◆ Your objective
The answer should consist of each line from the data below that includes "subseteq".

-- Task input follows --

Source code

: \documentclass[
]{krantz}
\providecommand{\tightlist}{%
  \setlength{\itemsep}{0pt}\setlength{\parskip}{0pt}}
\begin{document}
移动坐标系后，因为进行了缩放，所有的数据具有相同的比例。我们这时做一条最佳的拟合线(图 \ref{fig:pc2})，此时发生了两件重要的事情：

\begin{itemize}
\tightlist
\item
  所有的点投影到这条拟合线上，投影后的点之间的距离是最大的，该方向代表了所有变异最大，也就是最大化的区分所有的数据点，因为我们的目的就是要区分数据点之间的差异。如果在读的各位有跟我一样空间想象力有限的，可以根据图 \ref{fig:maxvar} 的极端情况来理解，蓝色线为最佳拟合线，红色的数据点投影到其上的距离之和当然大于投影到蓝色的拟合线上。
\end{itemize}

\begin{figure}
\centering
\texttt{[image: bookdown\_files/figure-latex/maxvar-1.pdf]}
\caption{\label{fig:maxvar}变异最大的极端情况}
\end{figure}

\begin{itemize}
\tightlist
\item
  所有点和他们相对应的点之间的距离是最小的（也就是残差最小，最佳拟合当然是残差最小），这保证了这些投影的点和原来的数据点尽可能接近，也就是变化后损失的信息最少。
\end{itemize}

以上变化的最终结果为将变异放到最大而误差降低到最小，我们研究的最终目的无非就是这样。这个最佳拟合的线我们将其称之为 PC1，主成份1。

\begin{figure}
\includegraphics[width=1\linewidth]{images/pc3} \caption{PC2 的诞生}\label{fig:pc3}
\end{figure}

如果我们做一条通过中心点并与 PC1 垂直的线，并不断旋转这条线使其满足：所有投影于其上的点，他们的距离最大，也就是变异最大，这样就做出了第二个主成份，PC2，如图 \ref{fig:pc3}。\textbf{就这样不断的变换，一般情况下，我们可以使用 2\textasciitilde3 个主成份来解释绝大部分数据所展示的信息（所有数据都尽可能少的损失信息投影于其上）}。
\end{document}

-- Task input concluded --
-- Task input follows --

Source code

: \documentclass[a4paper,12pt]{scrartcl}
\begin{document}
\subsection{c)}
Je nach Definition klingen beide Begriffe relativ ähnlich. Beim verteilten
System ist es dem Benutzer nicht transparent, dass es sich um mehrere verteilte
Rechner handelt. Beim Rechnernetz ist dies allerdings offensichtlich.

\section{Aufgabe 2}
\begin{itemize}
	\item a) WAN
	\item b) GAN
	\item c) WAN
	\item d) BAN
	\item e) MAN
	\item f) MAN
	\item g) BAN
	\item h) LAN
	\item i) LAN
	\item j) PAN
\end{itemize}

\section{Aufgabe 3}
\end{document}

-- Task input concluded --
-- Task input follows --

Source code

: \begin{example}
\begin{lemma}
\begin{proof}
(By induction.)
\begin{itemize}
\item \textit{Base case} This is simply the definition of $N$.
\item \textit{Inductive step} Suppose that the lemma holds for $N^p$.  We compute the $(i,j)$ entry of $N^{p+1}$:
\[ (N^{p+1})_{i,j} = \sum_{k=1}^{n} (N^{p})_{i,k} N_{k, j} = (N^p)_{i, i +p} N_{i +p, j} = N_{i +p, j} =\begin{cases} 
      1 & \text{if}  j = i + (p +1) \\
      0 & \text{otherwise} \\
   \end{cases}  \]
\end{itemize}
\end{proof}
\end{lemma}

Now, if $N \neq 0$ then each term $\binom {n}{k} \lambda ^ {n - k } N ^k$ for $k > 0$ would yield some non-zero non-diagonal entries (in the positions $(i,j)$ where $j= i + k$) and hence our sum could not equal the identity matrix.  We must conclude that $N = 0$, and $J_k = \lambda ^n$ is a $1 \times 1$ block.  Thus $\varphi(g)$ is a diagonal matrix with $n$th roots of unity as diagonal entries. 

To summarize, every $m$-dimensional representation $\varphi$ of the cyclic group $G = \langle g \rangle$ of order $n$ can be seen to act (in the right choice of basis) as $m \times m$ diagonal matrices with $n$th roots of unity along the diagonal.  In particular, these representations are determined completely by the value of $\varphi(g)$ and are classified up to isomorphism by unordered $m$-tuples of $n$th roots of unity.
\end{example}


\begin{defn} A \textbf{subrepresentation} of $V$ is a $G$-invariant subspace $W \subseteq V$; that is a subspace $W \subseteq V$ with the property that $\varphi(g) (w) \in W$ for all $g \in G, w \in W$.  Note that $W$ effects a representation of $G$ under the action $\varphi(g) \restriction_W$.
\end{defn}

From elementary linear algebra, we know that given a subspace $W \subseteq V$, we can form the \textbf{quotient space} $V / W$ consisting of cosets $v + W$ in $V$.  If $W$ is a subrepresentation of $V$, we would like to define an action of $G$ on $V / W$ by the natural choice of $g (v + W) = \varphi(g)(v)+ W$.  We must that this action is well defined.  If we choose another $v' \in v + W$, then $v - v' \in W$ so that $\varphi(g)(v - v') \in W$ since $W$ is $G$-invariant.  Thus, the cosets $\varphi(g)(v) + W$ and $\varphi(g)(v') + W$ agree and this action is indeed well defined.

-- Task input concluded --

◆ Result of this exercise
\begin{defn} A \textbf{subrepresentation} of $V$ is a $G$-invariant subspace $W \subseteq V$; that is a subspace $W \subseteq V$ with the property that $\varphi(g) (w) \in W$ for all $g \in G, w \in W$.  Note that $W$ effects a representation of $G$ under the action $\varphi(g) \restriction_W$.
From elementary linear algebra, we know that given a subspace $W \subseteq V$, we can form the \textbf{quotient space} $V / W$ consisting of cosets $v + W$ in $V$.  If $W$ is a subrepresentation of $V$, we would like to define an action of $G$ on $V / W$ by the natural choice of $g (v + W) = \varphi(g)(v)+ W$.  We must that this action is well defined.  If we choose another $v' \in v + W$, then $v - v' \in W$ so that $\varphi(g)(v - v') \in W$ since $W$ is $G$-invariant.  Thus, the cosets $\varphi(g)(v) + W$ and $\varphi(g)(v') + W$ agree and this action is indeed well defined.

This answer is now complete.